Projection and idempotent matrix (BR Chapter 6)¶

Highlights: In this lecture, we show any idempotent matrix $\mathbf{P}$ is a projector into $\mathcal{C}(\mathbf{P})$ along $\mathcal{C}(\mathbf{I} - \mathbf{P})$.

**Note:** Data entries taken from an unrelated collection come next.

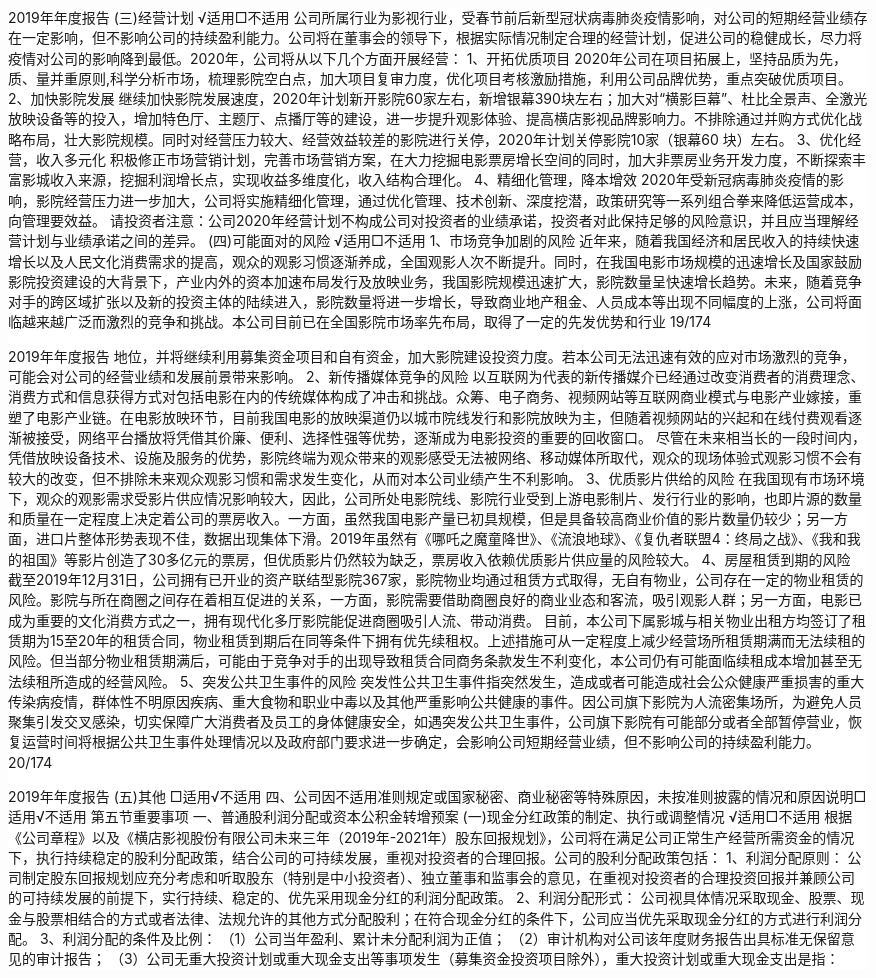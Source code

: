 2019年年度报告
(三)经营计划
√适用□不适用
公司所属行业为影视行业，受春节前后新型冠状病毒肺炎疫情影响，对公司的短期经营业绩存在一定影响，但不影响公司的持续盈利能力。公司将在董事会的领导下，根据实际情况制定合理的经营计划，促进公司的稳健成长，尽力将疫情对公司的影响降到最低。2020年，公司将从以下几个方面开展经营：
1、开拓优质项目
2020年公司在项目拓展上，坚持品质为先，质、量并重原则,科学分析市场，梳理影院空白点，加大项目复审力度，优化项目考核激励措施，利用公司品牌优势，重点突破优质项目。
2、加快影院发展
继续加快影院发展速度，2020年计划新开影院60家左右，新增银幕390块左右；加大对“横影巨幕”、杜比全景声、全激光放映设备等的投入，增加特色厅、主题厅、点播厅等的建设，进一步提升观影体验、提高横店影视品牌影响力。不排除通过并购方式优化战略布局，壮大影院规模。同时对经营压力较大、经营效益较差的影院进行关停，2020年计划关停影院10家（银幕60
块）左右。
3、优化经营，收入多元化
积极修正市场营销计划，完善市场营销方案，在大力挖掘电影票房增长空间的同时，加大非票房业务开发力度，不断探索丰富影城收入来源，挖掘利润增长点，实现收益多维度化，收入结构合理化。
4、精细化管理，降本增效
2020年受新冠病毒肺炎疫情的影响，影院经营压力进一步加大，公司将实施精细化管理，通过优化管理、技术创新、深度挖潜，政策研究等一系列组合拳来降低运营成本，向管理要效益。
请投资者注意：公司2020年经营计划不构成公司对投资者的业绩承诺，投资者对此保持足够的风险意识，并且应当理解经营计划与业绩承诺之间的差异。
(四)可能面对的风险
√适用□不适用
1、市场竞争加剧的风险
近年来，随着我国经济和居民收入的持续快速增长以及人民文化消费需求的提高，观众的观影习惯逐渐养成，全国观影人次不断提升。同时，在我国电影市场规模的迅速增长及国家鼓励影院投资建设的大背景下，产业内外的资本加速布局发行及放映业务，我国影院规模迅速扩大，影院数量呈快速增长趋势。未来，随着竞争对手的跨区域扩张以及新的投资主体的陆续进入，影院数量将进一步增长，导致商业地产租金、人员成本等出现不同幅度的上涨，公司将面临越来越广泛而激烈的竞争和挑战。本公司目前已在全国影院市场率先布局，取得了一定的先发优势和行业
19/174

2019年年度报告
地位，并将继续利用募集资金项目和自有资金，加大影院建设投资力度。若本公司无法迅速有效的应对市场激烈的竞争，可能会对公司的经营业绩和发展前景带来影响。
2、新传播媒体竞争的风险
以互联网为代表的新传播媒介已经通过改变消费者的消费理念、消费方式和信息获得方式对包括电影在内的传统媒体构成了冲击和挑战。众筹、电子商务、视频网站等互联网商业模式与电影产业嫁接，重塑了电影产业链。在电影放映环节，目前我国电影的放映渠道仍以城市院线发行和影院放映为主，但随着视频网站的兴起和在线付费观看逐渐被接受，网络平台播放将凭借其价廉、便利、选择性强等优势，逐渐成为电影投资的重要的回收窗口。
尽管在未来相当长的一段时间内，凭借放映设备技术、设施及服务的优势，影院终端为观众带来的观影感受无法被网络、移动媒体所取代，观众的现场体验式观影习惯不会有较大的改变，但不排除未来观众观影习惯和需求发生变化，从而对本公司业绩产生不利影响。
3、优质影片供给的风险
在我国现有市场环境下，观众的观影需求受影片供应情况影响较大，因此，公司所处电影院线、影院行业受到上游电影制片、发行行业的影响，也即片源的数量和质量在一定程度上决定着公司的票房收入。一方面，虽然我国电影产量已初具规模，但是具备较高商业价值的影片数量仍较少；另一方面，进口片整体形势表现不佳，数据出现集体下滑。2019年虽然有《哪吒之魔童降世》、《流浪地球》、《复仇者联盟4：终局之战》、《我和我的祖国》等影片创造了30多亿元的票房，但优质影片仍然较为缺乏，票房收入依赖优质影片供应量的风险较大。
4、房屋租赁到期的风险
截至2019年12月31日，公司拥有已开业的资产联结型影院367家，影院物业均通过租赁方式取得，无自有物业，公司存在一定的物业租赁的风险。影院与所在商圈之间存在着相互促进的关系，一方面，影院需要借助商圈良好的商业业态和客流，吸引观影人群；另一方面，电影已成为重要的文化消费方式之一，拥有现代化多厅影院能促进商圈吸引人流、带动消费。
目前，本公司下属影城与相关物业出租方均签订了租赁期为15至20年的租赁合同，物业租赁到期后在同等条件下拥有优先续租权。上述措施可从一定程度上减少经营场所租赁期满而无法续租的风险。但当部分物业租赁期满后，可能由于竞争对手的出现导致租赁合同商务条款发生不利变化，本公司仍有可能面临续租成本增加甚至无法续租所造成的经营风险。
5、突发公共卫生事件的风险
突发性公共卫生事件指突然发生，造成或者可能造成社会公众健康严重损害的重大传染病疫情，群体性不明原因疾病、重大食物和职业中毒以及其他严重影响公共健康的事件。因公司旗下影院为人流密集场所，为避免人员聚集引发交叉感染，切实保障广大消费者及员工的身体健康安全，如遇突发公共卫生事件，公司旗下影院有可能部分或者全部暂停营业，恢复运营时间将根据公共卫生事件处理情况以及政府部门要求进一步确定，会影响公司短期经营业绩，但不影响公司的持续盈利能力。
20/174

2019年年度报告
(五)其他
□适用√不适用
四、公司因不适用准则规定或国家秘密、商业秘密等特殊原因，未按准则披露的情况和原因说明□适用√不适用
第五节重要事项
一、普通股利润分配或资本公积金转增预案
(一)现金分红政策的制定、执行或调整情况
√适用□不适用
根据《公司章程》以及《横店影视股份有限公司未来三年（2019年-2021年）股东回报规划》，公司将在满足公司正常生产经营所需资金的情况下，执行持续稳定的股利分配政策，结合公司的可持续发展，重视对投资者的合理回报。公司的股利分配政策包括：
1、利润分配原则：
公司制定股东回报规划应充分考虑和听取股东（特别是中小投资者）、独立董事和监事会的意见，在重视对投资者的合理投资回报并兼顾公司的可持续发展的前提下，实行持续、稳定的、优先采用现金分红的利润分配政策。
2、利润分配形式：
公司视具体情况采取现金、股票、现金与股票相结合的方式或者法律、法规允许的其他方式分配股利；在符合现金分红的条件下，公司应当优先采取现金分红的方式进行利润分配。
3、利润分配的条件及比例：
（1）公司当年盈利、累计未分配利润为正值；
（2）审计机构对公司该年度财务报告出具标准无保留意见的审计报告；
（3）公司无重大投资计划或重大现金支出等事项发生（募集资金投资项目除外），重大投资计划或重大现金支出是指：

Note when many authors say projection or projectors, they actually mean orthogonal projection or orthogonal projectors, which are subject of next lecture. In this course, we differentiate projection and orthogonal projection.

Direct sum¶

BR Theorem 6.1. Dimension of a sum of subspaces. Let $\mathcal{S}_1$ and $\mathcal{S}_2$ be two subspaces in $\mathbb{R}^n$. Then $$ \text{dim}(\mathcal{S}_1 + \mathcal{S}_2) = \text{dim}(\mathcal{S}_1) + \text{dim}(\mathcal{S}_2) - \text{dim}(\mathcal{S}_1 \cap \mathcal{S}_2). $$

Proof: Read BR p156-157.
BR Corollary 6.1.
1. Subadditivity of dim function. Let $\mathcal{S}_1$ and $\mathcal{S}_2$ be two subspaces in $\mathbb{R}^n$. Then $$ \text{dim}(\mathcal{S}_1 + \mathcal{S}_2) \le \text{dim}(\mathcal{S}_1) + \text{dim}(\mathcal{S}_2). $$
2. Subadditivity of rank function. Let $\mathbf{A}$ and $\mathbf{B}$ be two matrices of the same order. Then
  $$ \text{rank}(\mathbf{A} + \mathbf{B}) \le \text{rank}(\mathbf{A}) + \text{rank}(\mathbf{B}). $$
  
  Proof: First claim trivially follows from BR Theorem 6.1. For the second claim. First note $\mathcal{C}(\mathbf{A} + \mathbf{B}) \subseteq \mathcal{C}(\mathbf{A}) + \mathcal{C}(\mathbf{B})$ (why). Then \begin{eqnarray*} & & \text{rank}(\mathbf{A} + \mathbf{B}) \\ &=& \text{dim}(\mathcal{C}(\mathbf{A} + \mathbf{B})) \quad \text{(definition of rank)} \\ &\le& \text{dim}(\mathcal{C}(\mathbf{A}) + \mathcal{C}(\mathbf{B})) \quad \text{(monotonicity of dim)} \\ &\le& \text{dim}(\mathcal{C}(\mathbf{A})) + \text{dim}(\mathcal{C}(\mathbf{B})) \quad \text{(subadditivity of dim)} \\ &=& \text{rank}(\mathbf{A}) + \text{rank}(\mathbf{B}). \quad \text{(definition of rank)} \end{eqnarray*} The second inequality follows from the first claim.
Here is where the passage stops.